CreatePipeline Embeddable
Currently, it's not possible to create pipelines via the Ingestro API. To allow users, either internal teams or your customers, to create pipelines, you need to integrate the CreatePipeline component. This component is easy to implement into your existing application and provides an intuitive workflow:
- Select the pipeline's input and output connectors, as well as its target data model (TDM)
- Configure how the input data should be transformed based on the selected TDM
- Set an execution schedule and an error threshold (optional)
Depending on your use case, for example, whether you want your customers to go through the flow or, say, your internal customer success team, you can configure the component in different ways. You can use the embeddable as-is, with a linked pipeline template, and/or by injecting parts of the configuration at the component level. If specific components are predefined in the template or within the component itself, they will not be shown in the flow."
You can optionally execute the pipeline immediately after it is created by setting settings.runPipelineOnCreation to true. When this setting is enabled, users can review and manually adjust individual entries during the pipeline creation process. These manual changes will then be applied to the pipeline's initial execution.
The CreatePipeline component supports a streamlined upload flow when all required pipeline components are preconfigured — including the name, manual input connector, output connector, target data model, and error threshold. If the input connector has node.type == MANUAL, the component immediately displays a file upload step as the entry point to pipeline creation. Users can upload their file first, then proceed to header selection and data transformation. This mirrors the importer-like experience, providing a simpler, more intuitive setup flow tailored for manual data ingestion.
A pipeline template is the blueprint of a pipeline. You can predefine certain components so that the user going through the "Create Pipeline" flow doesn't have to configure them manually.
Input connectors always trigger executions for all pipelines they are connected to.

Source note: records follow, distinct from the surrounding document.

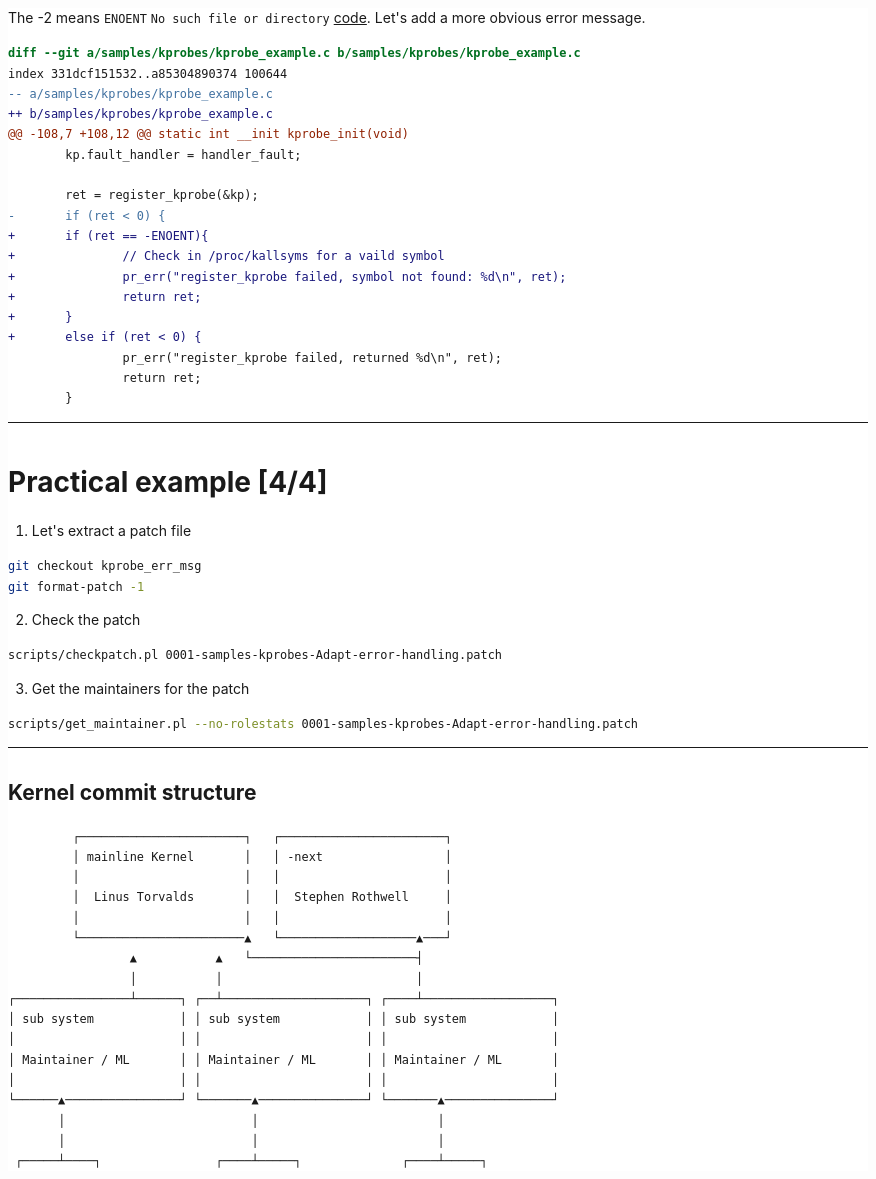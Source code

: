 The -2 means `ENOENT` `No such file or directory` [code](https://elixir.bootlin.com/linux/latest/source/include/uapi/asm-generic/errno-base.h#L6). Let's add a more obvious error message.

```diff
diff --git a/samples/kprobes/kprobe_example.c b/samples/kprobes/kprobe_example.c
index 331dcf151532..a85304890374 100644
-- a/samples/kprobes/kprobe_example.c
++ b/samples/kprobes/kprobe_example.c
@@ -108,7 +108,12 @@ static int __init kprobe_init(void)
        kp.fault_handler = handler_fault;

        ret = register_kprobe(&kp);
-       if (ret < 0) {
+       if (ret == -ENOENT){
+               // Check in /proc/kallsyms for a vaild symbol
+               pr_err("register_kprobe failed, symbol not found: %d\n", ret);
+               return ret;
+       }
+       else if (ret < 0) {
                pr_err("register_kprobe failed, returned %d\n", ret);
                return ret;
        }
```

---

# Practical example [4/4]

1. Let's extract a patch file

```bash
git checkout kprobe_err_msg
git format-patch -1
```

2. Check the patch
```bash
scripts/checkpatch.pl 0001-samples-kprobes-Adapt-error-handling.patch
```

3. Get the maintainers for the patch
```bash
scripts/get_maintainer.pl --no-rolestats 0001-samples-kprobes-Adapt-error-handling.patch
```

---


## Kernel commit structure
```cat
         ┌───────────────────────┐   ┌───────────────────────┐
         │ mainline Kernel       │   │ -next                 │
         │                       │   │                       │
         │  Linus Torvalds       │   │  Stephen Rothwell     │
         │                       │   │                       │
         └───────────────────────▲   └───────────────────▲───┘
                 ▲           ▲   └───────────────────────┤
                 │           │                           │
┌────────────────┴──────┐ ┌──┴────────────────────┐ ┌────┴──────────────────┐
│ sub system            │ │ sub system            │ │ sub system            │
│                       │ │                       │ │                       │
│ Maintainer / ML       │ │ Maintainer / ML       │ │ Maintainer / ML       │
│                       │ │                       │ │                       │
└──────▲────────────────┘ └───────▲───────────────┘ └───────▲───────────────┘
       │                          │                         │
       │                          │                         │
 ┌─────┴────┐                ┌────┴─────┐              ┌────┴─────┐
```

Preview Mode for Large Datasets
The CreatePipeline component can automatically activate preview mode to optimize performance and provide a faster configuration experience when working with large datasets. Preview mode allows users to configure transformations on a sample of the data before applying them to the entire dataset.
How Preview Mode Works
Preview mode is automatically activated when the number of input rows exceeds the sampleSize setting (default: 10.000 rows). Set sampleSize to null to disable preview mode entirely.
When active and runPipelineOnCreation is set to false:
- Sample Data Throughout: The entire pipeline creation flow uses only a sample of the data (limited to the number of rows specified by
sampleSize). - Info Banner: An info banner is displayed at the top of the header selection and data transformation steps, indicating that you're working with a sample of the data.
- Configuring Transformations: Users can set up mappings and transformations using the sample data, ensuring a responsive and efficient workflow.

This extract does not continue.